Return the data below, unchanged.
(Excerpted records Opens)
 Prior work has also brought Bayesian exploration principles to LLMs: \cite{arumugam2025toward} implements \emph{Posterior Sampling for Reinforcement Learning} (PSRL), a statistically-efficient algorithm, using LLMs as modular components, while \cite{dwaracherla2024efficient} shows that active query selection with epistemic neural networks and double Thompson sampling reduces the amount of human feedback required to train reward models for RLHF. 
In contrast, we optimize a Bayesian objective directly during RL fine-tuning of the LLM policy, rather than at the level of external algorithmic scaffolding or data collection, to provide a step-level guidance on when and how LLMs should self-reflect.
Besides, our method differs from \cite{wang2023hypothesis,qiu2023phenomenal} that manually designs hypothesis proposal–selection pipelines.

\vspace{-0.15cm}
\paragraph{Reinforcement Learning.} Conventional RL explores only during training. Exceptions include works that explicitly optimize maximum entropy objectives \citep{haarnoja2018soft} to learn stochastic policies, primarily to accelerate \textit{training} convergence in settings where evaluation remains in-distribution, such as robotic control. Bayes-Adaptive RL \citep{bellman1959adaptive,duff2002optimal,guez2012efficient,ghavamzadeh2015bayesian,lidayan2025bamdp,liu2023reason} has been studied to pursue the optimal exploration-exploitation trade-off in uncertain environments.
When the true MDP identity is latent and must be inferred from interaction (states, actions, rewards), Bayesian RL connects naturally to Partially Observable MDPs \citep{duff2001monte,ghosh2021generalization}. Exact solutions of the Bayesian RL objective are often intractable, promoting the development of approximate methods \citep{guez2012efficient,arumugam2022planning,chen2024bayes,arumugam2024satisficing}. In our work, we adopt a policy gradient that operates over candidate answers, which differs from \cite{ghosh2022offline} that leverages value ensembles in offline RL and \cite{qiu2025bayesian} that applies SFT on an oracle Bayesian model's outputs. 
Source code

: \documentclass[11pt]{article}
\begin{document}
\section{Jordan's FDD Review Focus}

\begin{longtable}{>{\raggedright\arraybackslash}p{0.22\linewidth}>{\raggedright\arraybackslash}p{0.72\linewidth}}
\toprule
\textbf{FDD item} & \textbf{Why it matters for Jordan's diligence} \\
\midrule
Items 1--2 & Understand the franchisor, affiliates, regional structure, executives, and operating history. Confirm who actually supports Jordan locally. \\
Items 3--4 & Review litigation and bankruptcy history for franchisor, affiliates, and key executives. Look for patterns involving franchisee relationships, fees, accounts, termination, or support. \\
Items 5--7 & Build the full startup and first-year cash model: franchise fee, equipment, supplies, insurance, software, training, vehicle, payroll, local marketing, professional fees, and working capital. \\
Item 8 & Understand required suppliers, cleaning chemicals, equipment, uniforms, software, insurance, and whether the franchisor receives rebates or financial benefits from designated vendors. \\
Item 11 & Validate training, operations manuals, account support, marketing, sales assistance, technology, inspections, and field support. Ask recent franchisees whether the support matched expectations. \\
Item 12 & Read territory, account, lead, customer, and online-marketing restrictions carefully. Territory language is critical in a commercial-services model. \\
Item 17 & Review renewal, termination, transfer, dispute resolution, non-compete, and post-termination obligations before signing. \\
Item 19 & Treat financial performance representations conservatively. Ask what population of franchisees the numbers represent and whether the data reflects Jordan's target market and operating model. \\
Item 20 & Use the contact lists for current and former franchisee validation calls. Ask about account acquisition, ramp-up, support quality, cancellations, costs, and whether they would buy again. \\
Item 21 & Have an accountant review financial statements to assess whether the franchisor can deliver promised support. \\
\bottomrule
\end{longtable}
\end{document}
(Excerpted records Closes)
Exercise result
 Prior work has also brought Bayesian exploration principles to LLMs: \cite{arumugam2025toward} implements \emph{Posterior Sampling for Reinforcement Learning} (PSRL), a statistically-efficient algorithm, using LLMs as modular components, while \cite{dwaracherla2024efficient} shows that active query selection with epistemic neural networks and double Thompson sampling reduces the amount of human feedback required to train reward models for RLHF. 
In contrast, we optimize a Bayesian objective directly during RL fine-tuning of the LLM policy, rather than at the level of external algorithmic scaffolding or data collection, to provide a step-level guidance on when and how LLMs should self-reflect.
Besides, our method differs from \cite{wang2023hypothesis,qiu2023phenomenal} that manually designs hypothesis proposal–selection pipelines.

\vspace{-0.15cm}
\paragraph{Reinforcement Learning.} Conventional RL explores only during training. Exceptions include works that explicitly optimize maximum entropy objectives \citep{haarnoja2018soft} to learn stochastic policies, primarily to accelerate \textit{training} convergence in settings where evaluation remains in-distribution, such as robotic control. Bayes-Adaptive RL \citep{bellman1959adaptive,duff2002optimal,guez2012efficient,ghavamzadeh2015bayesian,lidayan2025bamdp,liu2023reason} has been studied to pursue the optimal exploration-exploitation trade-off in uncertain environments.
When the true MDP identity is latent and must be inferred from interaction (states, actions, rewards), Bayesian RL connects naturally to Partially Observable MDPs \citep{duff2001monte,ghosh2021generalization}. Exact solutions of the Bayesian RL objective are often intractable, promoting the development of approximate methods \citep{guez2012efficient,arumugam2022planning,chen2024bayes,arumugam2024satisficing}. In our work, we adopt a policy gradient that operates over candidate answers, which differs from \cite{ghosh2022offline} that leverages value ensembles in offline RL and \cite{qiu2025bayesian} that applies SFT on an oracle Bayesian model's outputs. 
Source code

: \documentclass[11pt]{article}
\begin{document}
\section{Jordan's FDD Review Focus}

\begin{longtable}{>{\raggedright\arraybackslash}p{0.22\linewidth}>{\raggedright\arraybackslash}p{0.72\linewidth}}
\toprule
\textbf{FDD item} & \textbf{Why it matters for Jordan's diligence} \\
\midrule
Items 1--2 & Understand the franchisor, affiliates, regional structure, executives, and operating history. Confirm who actually supports Jordan locally. \\
Items 3--4 & Review litigation and bankruptcy history for franchisor, affiliates, and key executives. Look for patterns involving franchisee relationships, fees, accounts, termination, or support. \\
Items 5--7 & Build the full startup and first-year cash model: franchise fee, equipment, supplies, insurance, software, training, vehicle, payroll, local marketing, professional fees, and working capital. \\
Item 8 & Understand required suppliers, cleaning chemicals, equipment, uniforms, software, insurance, and whether the franchisor receives rebates or financial benefits from designated vendors. \\
Item 11 & Validate training, operations manuals, account support, marketing, sales assistance, technology, inspections, and field support. Ask recent franchisees whether the support matched expectations. \\
Item 12 & Read territory, account, lead, customer, and online-marketing restrictions carefully. Territory language is critical in a commercial-services model. \\
Item 17 & Review renewal, termination, transfer, dispute resolution, non-compete, and post-termination obligations before signing. \\
Item 19 & Treat financial performance representations conservatively. Ask what population of franchisees the numbers represent and whether the data reflects Jordan's target market and operating model. \\
Item 20 & Use the contact lists for current and former franchisee validation calls. Ask about account acquisition, ramp-up, support quality, cancellations, costs, and whether they would buy again. \\
Item 21 & Have an accountant review financial statements to assess whether the franchisor can deliver promised support. \\
\bottomrule
\end{longtable}
\end{document}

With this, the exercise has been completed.